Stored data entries
-*-

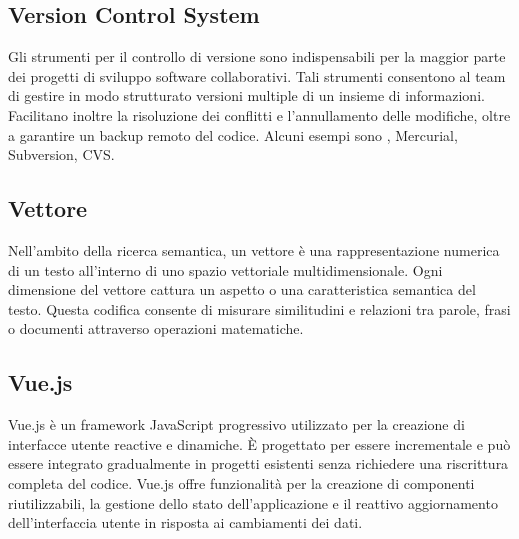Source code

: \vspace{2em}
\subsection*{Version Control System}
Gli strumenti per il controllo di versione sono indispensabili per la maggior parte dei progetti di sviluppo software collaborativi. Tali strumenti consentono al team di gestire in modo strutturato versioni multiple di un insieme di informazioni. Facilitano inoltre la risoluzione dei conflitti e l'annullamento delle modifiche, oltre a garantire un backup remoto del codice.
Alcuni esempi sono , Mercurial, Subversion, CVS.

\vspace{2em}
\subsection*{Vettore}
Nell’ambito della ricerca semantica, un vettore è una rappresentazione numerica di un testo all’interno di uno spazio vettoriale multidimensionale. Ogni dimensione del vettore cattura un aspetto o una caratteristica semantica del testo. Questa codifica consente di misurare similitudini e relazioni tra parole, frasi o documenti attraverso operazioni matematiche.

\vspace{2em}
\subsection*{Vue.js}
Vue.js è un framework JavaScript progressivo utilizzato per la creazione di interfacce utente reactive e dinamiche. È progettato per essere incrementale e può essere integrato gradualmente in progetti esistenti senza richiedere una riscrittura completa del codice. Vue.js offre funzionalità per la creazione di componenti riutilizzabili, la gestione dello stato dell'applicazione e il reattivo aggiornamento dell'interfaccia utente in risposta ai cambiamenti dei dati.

-*-

Your answer should be the lines of the records that hold the string "sono".

Gli strumenti per il controllo di versione sono indispensabili per la maggior parte dei progetti di sviluppo software collaborativi. Tali strumenti consentono al team di gestire in modo strutturato versioni multiple di un insieme di informazioni. Facilitano inoltre la risoluzione dei conflitti e l'annullamento delle modifiche, oltre a garantire un backup remoto del codice.
Alcuni esempi sono , Mercurial, Subversion, CVS.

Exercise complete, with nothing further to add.